Past Case Notes are archived at evanslawfirm.com and we would be pleased to bring current the decisions on which we've reported previously, at your request.
 
The Colorado Supreme Court has given extensive consideration to the recurring question of what rights a Certificate of Insurance bestows upon the certificate holder – specifically here, whether notice of cancellation to the certificate holder is required. Much ink has been spilled trying to get Certificates to be stand-ins for insurance policies, and as is usually the outcome, the Certificate here did not grant rights beyond the plain language of the Certificate or of the policies which it referenced.   
 
A second Supreme Court case examines the conditions under which an insurance policy may be deemed ambiguous, and what evidence that can, and cannot be received to show ambiguity.
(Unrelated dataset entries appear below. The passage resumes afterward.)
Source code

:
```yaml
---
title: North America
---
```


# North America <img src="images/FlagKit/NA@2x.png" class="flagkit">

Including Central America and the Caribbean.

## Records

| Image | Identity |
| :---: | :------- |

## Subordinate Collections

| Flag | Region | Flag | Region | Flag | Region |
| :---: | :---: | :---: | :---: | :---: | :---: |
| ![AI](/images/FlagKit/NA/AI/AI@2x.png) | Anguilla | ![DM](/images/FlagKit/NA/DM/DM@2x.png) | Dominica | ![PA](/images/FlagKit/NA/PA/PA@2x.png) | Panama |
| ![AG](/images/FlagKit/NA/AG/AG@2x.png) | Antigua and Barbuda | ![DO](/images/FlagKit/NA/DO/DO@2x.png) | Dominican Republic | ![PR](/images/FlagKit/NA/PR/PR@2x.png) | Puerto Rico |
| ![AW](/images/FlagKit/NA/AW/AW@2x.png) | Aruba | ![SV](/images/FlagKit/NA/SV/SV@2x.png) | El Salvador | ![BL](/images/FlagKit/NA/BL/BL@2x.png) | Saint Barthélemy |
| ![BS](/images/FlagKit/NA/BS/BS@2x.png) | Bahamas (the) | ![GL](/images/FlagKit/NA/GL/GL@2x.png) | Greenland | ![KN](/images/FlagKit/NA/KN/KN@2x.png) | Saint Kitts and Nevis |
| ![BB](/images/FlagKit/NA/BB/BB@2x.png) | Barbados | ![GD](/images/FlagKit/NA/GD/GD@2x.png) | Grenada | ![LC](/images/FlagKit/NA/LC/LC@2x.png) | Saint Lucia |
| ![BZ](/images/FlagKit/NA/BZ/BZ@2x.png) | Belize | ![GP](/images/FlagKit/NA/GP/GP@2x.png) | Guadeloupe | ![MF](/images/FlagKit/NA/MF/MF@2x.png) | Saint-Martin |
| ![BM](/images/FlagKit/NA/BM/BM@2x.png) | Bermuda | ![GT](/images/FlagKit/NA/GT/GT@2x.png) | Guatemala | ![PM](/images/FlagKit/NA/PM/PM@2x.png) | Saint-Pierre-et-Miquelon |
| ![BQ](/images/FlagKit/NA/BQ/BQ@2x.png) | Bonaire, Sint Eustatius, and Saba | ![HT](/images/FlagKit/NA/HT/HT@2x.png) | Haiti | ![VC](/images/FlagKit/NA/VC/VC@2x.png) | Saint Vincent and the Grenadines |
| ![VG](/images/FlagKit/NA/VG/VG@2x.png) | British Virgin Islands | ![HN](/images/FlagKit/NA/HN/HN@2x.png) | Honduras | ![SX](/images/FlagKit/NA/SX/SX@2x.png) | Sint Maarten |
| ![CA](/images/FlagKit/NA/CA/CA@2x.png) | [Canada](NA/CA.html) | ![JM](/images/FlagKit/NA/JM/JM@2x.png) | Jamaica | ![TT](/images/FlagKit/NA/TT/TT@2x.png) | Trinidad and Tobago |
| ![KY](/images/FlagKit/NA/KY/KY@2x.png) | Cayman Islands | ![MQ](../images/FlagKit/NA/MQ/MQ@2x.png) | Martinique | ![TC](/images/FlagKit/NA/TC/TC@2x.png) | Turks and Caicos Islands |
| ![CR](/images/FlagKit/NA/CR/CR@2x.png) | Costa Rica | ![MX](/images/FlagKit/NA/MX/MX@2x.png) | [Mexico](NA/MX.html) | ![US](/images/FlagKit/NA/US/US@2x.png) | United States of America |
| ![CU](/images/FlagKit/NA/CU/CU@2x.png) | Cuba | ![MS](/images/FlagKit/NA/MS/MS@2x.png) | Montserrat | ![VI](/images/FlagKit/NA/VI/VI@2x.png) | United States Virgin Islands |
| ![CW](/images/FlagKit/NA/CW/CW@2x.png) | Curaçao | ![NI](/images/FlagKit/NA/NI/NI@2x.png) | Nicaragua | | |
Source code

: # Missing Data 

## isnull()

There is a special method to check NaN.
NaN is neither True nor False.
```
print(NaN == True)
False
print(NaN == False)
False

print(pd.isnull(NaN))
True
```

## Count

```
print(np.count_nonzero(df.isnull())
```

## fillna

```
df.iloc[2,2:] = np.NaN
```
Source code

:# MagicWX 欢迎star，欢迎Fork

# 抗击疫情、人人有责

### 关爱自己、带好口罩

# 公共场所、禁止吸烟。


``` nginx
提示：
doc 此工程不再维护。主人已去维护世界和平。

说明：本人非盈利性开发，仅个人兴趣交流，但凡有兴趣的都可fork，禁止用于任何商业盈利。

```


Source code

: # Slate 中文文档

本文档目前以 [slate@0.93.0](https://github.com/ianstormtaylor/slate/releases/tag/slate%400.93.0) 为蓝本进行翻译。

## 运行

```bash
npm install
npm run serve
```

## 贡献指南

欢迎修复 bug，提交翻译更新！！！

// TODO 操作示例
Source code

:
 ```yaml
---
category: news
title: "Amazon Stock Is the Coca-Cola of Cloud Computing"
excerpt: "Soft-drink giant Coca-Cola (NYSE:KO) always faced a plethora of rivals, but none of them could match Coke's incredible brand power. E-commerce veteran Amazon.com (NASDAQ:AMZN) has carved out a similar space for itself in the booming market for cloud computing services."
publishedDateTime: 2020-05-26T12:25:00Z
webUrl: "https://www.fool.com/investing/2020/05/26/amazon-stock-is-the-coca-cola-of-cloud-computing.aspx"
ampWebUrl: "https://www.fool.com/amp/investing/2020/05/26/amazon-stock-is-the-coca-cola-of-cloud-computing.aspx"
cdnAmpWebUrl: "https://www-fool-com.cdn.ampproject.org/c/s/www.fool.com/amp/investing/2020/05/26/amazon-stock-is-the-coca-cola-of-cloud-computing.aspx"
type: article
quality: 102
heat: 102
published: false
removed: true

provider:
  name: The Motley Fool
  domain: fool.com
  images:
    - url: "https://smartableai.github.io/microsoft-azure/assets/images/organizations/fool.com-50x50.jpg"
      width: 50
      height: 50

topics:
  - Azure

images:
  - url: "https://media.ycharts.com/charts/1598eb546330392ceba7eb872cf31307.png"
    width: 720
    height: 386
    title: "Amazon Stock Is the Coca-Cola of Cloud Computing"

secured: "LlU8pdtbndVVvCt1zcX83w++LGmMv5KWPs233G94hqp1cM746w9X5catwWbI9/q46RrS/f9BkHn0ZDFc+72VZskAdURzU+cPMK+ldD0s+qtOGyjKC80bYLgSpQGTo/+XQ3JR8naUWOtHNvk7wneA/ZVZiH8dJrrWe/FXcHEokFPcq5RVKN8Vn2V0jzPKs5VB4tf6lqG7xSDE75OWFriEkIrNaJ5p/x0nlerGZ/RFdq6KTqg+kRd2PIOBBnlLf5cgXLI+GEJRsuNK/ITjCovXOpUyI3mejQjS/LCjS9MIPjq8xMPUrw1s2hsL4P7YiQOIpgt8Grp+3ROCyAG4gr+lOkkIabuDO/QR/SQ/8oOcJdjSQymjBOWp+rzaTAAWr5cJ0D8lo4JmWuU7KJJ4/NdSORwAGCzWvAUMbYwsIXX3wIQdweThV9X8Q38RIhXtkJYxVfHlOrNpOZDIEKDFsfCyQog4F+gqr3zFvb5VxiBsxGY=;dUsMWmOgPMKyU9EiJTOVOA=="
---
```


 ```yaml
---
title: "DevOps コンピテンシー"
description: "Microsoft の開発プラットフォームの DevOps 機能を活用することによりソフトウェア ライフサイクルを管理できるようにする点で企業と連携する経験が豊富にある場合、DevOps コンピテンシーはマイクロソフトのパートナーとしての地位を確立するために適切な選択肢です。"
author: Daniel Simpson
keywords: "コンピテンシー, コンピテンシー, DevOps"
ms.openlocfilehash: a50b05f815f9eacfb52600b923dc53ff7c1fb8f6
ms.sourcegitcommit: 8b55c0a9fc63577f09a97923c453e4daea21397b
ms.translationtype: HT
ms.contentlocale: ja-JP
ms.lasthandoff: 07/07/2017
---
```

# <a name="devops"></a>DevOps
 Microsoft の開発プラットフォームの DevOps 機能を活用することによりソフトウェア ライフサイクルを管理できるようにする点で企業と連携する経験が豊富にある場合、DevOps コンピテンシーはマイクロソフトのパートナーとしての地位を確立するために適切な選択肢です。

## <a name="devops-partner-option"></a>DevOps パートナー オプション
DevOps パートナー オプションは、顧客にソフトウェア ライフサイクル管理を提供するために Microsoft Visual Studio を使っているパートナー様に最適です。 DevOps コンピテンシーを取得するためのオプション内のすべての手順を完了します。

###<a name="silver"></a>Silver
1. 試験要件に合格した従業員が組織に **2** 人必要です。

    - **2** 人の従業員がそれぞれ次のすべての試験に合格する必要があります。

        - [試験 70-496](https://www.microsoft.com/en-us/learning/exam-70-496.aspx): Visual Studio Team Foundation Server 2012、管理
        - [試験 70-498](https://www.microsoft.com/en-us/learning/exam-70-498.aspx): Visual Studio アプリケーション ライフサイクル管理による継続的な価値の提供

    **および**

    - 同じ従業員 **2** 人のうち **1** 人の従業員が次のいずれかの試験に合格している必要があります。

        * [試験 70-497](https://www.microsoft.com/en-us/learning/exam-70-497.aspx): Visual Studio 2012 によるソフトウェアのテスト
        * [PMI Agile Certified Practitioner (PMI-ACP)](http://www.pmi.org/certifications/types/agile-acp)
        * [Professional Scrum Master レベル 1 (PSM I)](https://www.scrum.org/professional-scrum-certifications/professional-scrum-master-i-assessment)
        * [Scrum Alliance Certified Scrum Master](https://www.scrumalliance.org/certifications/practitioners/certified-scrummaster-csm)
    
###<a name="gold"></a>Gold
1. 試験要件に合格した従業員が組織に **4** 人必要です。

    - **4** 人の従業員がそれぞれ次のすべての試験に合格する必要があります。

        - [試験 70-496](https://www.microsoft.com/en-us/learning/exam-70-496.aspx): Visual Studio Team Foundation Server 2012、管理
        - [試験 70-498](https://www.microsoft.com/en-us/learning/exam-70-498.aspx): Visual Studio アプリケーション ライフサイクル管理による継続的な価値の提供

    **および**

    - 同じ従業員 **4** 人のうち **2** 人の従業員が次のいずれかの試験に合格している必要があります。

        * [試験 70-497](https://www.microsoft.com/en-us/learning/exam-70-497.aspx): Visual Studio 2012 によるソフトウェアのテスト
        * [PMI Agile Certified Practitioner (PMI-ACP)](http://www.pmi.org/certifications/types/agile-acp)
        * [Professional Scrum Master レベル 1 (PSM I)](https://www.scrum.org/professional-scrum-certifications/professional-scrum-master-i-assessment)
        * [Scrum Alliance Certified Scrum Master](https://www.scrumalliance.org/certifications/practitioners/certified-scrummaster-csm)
This case is a thoughtful summary of the state of ambiguity law in Colorado and the summary deserves close reading.
         
We offer summaries of Colorado Court of Appeals decisions on the intersection between subrogation actions and fair debt collection practices, and on whether late notice of claim can void coverage in the absence of prejudice to the insurer.
 
A 10th Circuit Court of Appeals decision, applying Colorado law, teases out the cause of a loss which might have been a mudslide (not covered) or an explosion (covered). Losses with putative multiple causes can take guidance from the analytical methods of this decision.
 
Turning to Utah law, the Court of Appeals interprets a homeowners property policy to exclude damages from water intrusion, entering through an uncompleted roof. A sudden and severe rainstorm occurred during re-roofing operations conducted by the insured. One is hard pressed to think of how the homeowner could have insured this exposure, which perhaps is a vote for hiring a roofer.
 
In a case with dramatic facts – a rockfall of a thousand feet sending boulders  rolling through a home and garage, killing the occupant owners – the United States District Court for the District of Utah upheld the earth movement exclusion to the property policy, denying the mortgagee anything beyond the rubble that remained.  
 
The 10th Circuit Court of Appeals, applying Wyoming law, interprets aspects of the Wyoming Oilfield Anti-Indemnity statute, which prevents indemnity in certain oilfield related contracts. The statute does not, however, reach, or prevent, insurance arrangements which achieve much if not all of what a prohibited indemnity agreement would otherwise achieve.  We suspect the Wyoming legislature will look to strengthen their statute and bring it in line with the wordings of other states which do prevent insurance arrangements which avoid the statute’s purposes.
  
Click here for our Case Notes for all three states. (21 pages)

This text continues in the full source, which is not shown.